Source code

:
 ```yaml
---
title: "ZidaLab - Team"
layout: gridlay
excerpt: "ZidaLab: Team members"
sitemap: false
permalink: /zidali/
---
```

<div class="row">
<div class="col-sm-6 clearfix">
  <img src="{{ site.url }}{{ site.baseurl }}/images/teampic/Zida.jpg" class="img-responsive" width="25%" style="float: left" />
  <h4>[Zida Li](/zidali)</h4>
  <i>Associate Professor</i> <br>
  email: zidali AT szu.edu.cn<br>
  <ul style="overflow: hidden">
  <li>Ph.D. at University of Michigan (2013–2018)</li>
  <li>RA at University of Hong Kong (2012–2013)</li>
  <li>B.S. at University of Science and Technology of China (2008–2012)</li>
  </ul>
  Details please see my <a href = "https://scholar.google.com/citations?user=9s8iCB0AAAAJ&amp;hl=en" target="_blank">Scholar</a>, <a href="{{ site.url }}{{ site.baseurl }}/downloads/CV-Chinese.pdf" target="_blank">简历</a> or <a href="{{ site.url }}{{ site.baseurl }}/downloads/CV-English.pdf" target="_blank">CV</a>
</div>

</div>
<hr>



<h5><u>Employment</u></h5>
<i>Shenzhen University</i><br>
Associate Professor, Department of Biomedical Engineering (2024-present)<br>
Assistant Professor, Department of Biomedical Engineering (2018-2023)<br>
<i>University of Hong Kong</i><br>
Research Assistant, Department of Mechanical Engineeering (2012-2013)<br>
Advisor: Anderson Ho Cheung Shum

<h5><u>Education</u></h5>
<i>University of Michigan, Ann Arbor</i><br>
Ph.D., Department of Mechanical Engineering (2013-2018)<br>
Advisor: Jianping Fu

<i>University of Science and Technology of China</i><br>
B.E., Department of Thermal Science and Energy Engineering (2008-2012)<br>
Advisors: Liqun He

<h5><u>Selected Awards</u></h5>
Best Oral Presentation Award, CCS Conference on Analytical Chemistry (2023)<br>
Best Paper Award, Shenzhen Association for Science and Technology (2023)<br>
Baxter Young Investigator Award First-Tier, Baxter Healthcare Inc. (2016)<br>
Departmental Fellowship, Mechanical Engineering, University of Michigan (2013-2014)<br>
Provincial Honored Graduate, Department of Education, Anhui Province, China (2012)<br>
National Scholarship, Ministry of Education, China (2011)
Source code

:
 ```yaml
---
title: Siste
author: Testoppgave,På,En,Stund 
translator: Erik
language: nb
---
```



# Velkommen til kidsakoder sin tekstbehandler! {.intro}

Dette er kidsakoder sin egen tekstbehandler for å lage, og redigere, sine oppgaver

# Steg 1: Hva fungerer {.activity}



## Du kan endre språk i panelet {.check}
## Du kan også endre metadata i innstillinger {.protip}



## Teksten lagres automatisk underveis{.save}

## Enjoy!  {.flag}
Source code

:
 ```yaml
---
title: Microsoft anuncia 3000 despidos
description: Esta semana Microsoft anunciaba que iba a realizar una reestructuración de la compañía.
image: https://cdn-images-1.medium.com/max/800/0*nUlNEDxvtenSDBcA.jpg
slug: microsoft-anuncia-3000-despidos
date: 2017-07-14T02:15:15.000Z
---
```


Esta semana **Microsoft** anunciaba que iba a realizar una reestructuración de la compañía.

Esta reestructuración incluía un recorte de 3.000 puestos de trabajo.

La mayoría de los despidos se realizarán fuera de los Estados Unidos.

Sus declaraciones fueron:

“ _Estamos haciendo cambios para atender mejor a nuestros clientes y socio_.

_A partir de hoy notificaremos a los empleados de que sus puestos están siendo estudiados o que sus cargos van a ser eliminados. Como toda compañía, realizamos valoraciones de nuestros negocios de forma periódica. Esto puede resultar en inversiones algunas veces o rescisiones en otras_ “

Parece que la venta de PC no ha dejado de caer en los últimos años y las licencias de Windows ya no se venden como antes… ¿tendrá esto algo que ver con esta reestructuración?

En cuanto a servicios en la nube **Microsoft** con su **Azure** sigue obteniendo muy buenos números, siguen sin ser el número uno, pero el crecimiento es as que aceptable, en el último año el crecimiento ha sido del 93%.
----------
[WHAT TO DO]:
Please return each line of the listing above that contains "class".

[EXERCISE RESULT]:
<div class="row">
<div class="col-sm-6 clearfix">
  <img src="{{ site.url }}{{ site.baseurl }}/images/teampic/Zida.jpg" class="img-responsive" width="25%" style="float: left" />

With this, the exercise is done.